What can we learn from ‘Rich Food, Smart City’?

What Can We Learn from ‘Rich Food, Smart City’?

In early-2021, the Food and Agriculture Organization (FAO) and World Bank released a truly groundbreaking work. Titled Rich Food, Smart City: How Building Reliable, Inclusive, Competitive, and Healthy Food Systems is Smart Policy for Urban Asia, the report was the first ever systematic attempt to gain understanding of food systems in Asian cities.

It has been called “a powerful call to action for emerging Asia,” and certainly its scope is immense, constructed through countless discussions with city leaders, food practitioners, and policy researchers in 170 Asian cities and 21 countries.

So what can we learn from Rich Food, Smart City?

Urbanization is changing the game

Emerging Asia is currently experiencing unprecedented urbanization, both in scale and pace. Since 2000, the growth of Asia’s urban population has been greater than the entire size of North America’s urban population. More people have joined Asian cities in the past 20 years than exist in North American cities in total.
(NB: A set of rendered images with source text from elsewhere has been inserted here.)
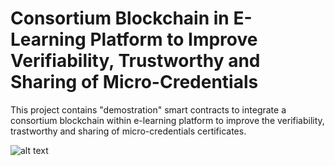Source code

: # Consortium Blockchain in E-Learning Platform to Improve Verifiability, Trustworthy and Sharing of Micro-Credentials

This project contains "demostration" smart contracts to integrate a consortium blockchain within e-learning platform to improve the verifiability, trastworthy and sharing of micro-credentials certificates.


![alt text](https://github.com/alessandrobigiotti/micro-credentials-smart-contracts/img/smartcontracttree.png?raw=true)
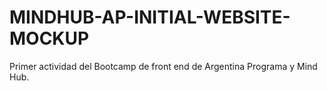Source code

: # MINDHUB-AP-INITIAL-WEBSITE-MOCKUP
Primer actividad del Bootcamp de front end de Argentina Programa y Mind Hub.

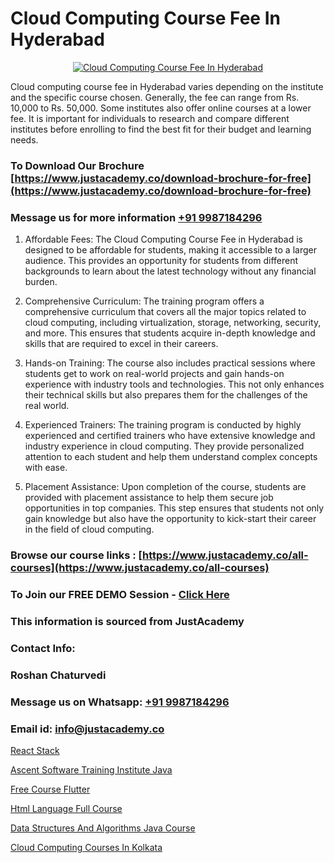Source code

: # Cloud Computing Course Fee In Hyderabad

<p align="center">
  <a href="https://justacademy.co/all-courses">
    <img src="https://i.ibb.co/FJQ9DDy/cloud-computing.webp" alt="Cloud Computing Course Fee In Hyderabad">
  </a>
</p>


Cloud computing course fee in Hyderabad varies depending on the institute and the specific course chosen. Generally, the fee can range from Rs. 10,000 to Rs. 50,000. Some institutes also offer online courses at a lower fee. It is important for individuals to research and compare different institutes before enrolling to find the best fit for their budget and learning needs.  
### To Download Our Brochure [https://www.justacademy.co/download-brochure-for-free](https://www.justacademy.co/download-brochure-for-free)
### Message us for more information [+91 9987184296](https://api.whatsapp.com/send?phone=919987184296)
1) Affordable Fees: The Cloud Computing Course Fee in Hyderabad is designed to be affordable for students, making it accessible to a larger audience. This provides an opportunity for students from different backgrounds to learn about the latest technology without any financial burden.

2) Comprehensive Curriculum: The training program offers a comprehensive curriculum that covers all the major topics related to cloud computing, including virtualization, storage, networking, security, and more. This ensures that students acquire in-depth knowledge and skills that are required to excel in their careers.

3) Hands-on Training: The course also includes practical sessions where students get to work on real-world projects and gain hands-on experience with industry tools and technologies. This not only enhances their technical skills but also prepares them for the challenges of the real world.

4) Experienced Trainers: The training program is conducted by highly experienced and certified trainers who have extensive knowledge and industry experience in cloud computing. They provide personalized attention to each student and help them understand complex concepts with ease.

5) Placement Assistance: Upon completion of the course, students are provided with placement assistance to help them secure job opportunities in top companies. This step ensures that students not only gain knowledge but also have the opportunity to kick-start their career in the field of cloud computing.

### Browse our course links : [https://www.justacademy.co/all-courses](https://www.justacademy.co/all-courses) 
### To Join our FREE DEMO Session - [Click Here](https://www.justacademy.co/register-for-course-demo)


### This information is sourced from JustAcademy
### Contact Info:
### Roshan Chaturvedi
### Message us on Whatsapp: [+91 9987184296](https://api.whatsapp.com/send?phone=919987184296)
### Email id: [info@justacademy.co](mailto:info@justacademy.co)
                
[React Stack](https://www.linkedin.com/pulse/react-stack-justacademy-chandigarh-2ngrc?trackingId=r3ubgz8hY0ODmRnVjqsCJA%3D%3D&lipi=urn%3Ali%3Apage%3Ad_flagship3_company_admin%3BGsnT7fdrREqkLqUmImc0GQ%3D%3D)

[Ascent Software Training Institute Java](https://www.linkedin.com/pulse/ascent-software-training-institute-java-software-training-sunnyvale-5cyjc?trackingId=IZB%2FdmD0Pplr3OfK1UhGDA%3D%3D&lipi=urn%3Ali%3Apage%3Ad_flagship3_company_admin%3BPMbi7PJsSrOfOFf5jCv3gg%3D%3D)

[Free Course Flutter](https://medium.com/@mahi3106/free-course-flutter-586c93d09c33)

[Html Language Full Course](https://medium.com/@roneet705/html-language-full-course-3c198ddb7579)

[Data Structures And Algorithms Java Course](https://justacademyin.github.io/justacademy/data-structures-and-algorithms-java-course)

[Cloud Computing Courses In Kolkata](https://justacademyin.github.io/justacademy/cloud-computing-courses-in-kolkata)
This has shifted traditionally rural food risks and challenges to cities. Today, a higher proportion of urban residents in Asia are food insecure than rural residents. In fact, nearly 25% of urban residents in Asia are food insecure.

A government policy blind spot

Rich Food, Smart City notes a culprit for rising food insecurity in Asia’s urban population, calling food and nutrition a “longstanding policy and government blind spot.” Generally, urban food systems have been addressed in a piecemeal and reactive manner, between uncoordinated and occasionally conflicting actors, resulting in inappropriate or ineffective policies, and often no policies at all.

Tellingly, only 8% of the 170 cities studied in Rich Food, Smart City were deemed to be “food-smart,” while three-out-of-four were at only the earliest stages of developing food systems policies.

An Opportunity

It’s not all bad news. Rich Food, Smart City promotes the “tremendous business opportunity” that exists in Asia’s growing middle-class. Consider, 90% of the next billion entrants to the middle-class worldwide will be in Asia. These people will want more high-quality, diverse food, and it is up to the food entrepreneurs of the future to provide it in a sustainable way.

What to do now

Rich Food, Smart City offers numerous policies and programs which governments, city planners, organizations, and industries can learn from. Two suggestions stand out:

First, the need for more robust collection and utilization of food systems data. It is this data which underlies all efforts at progress.

And second, collaboration between stakeholders, which stands as fundamental to constructing effective, inclusive solutions.

Get RICH

In the words of the report, “well-functioning food systems are a critical part of the economy, identity, and human and environmental health of Asian cities.” Accordingly, Asian cities “need to get smart to get RICH,” that is, Reliable, Inclusive, Competitive, and Healthy.

Yet, where Asia has a reputation for innovation in many fields, here, cities are falling behind. To succeed, the report concludes, well-functioning food systems should become a “defining aspiration” of Asian cities.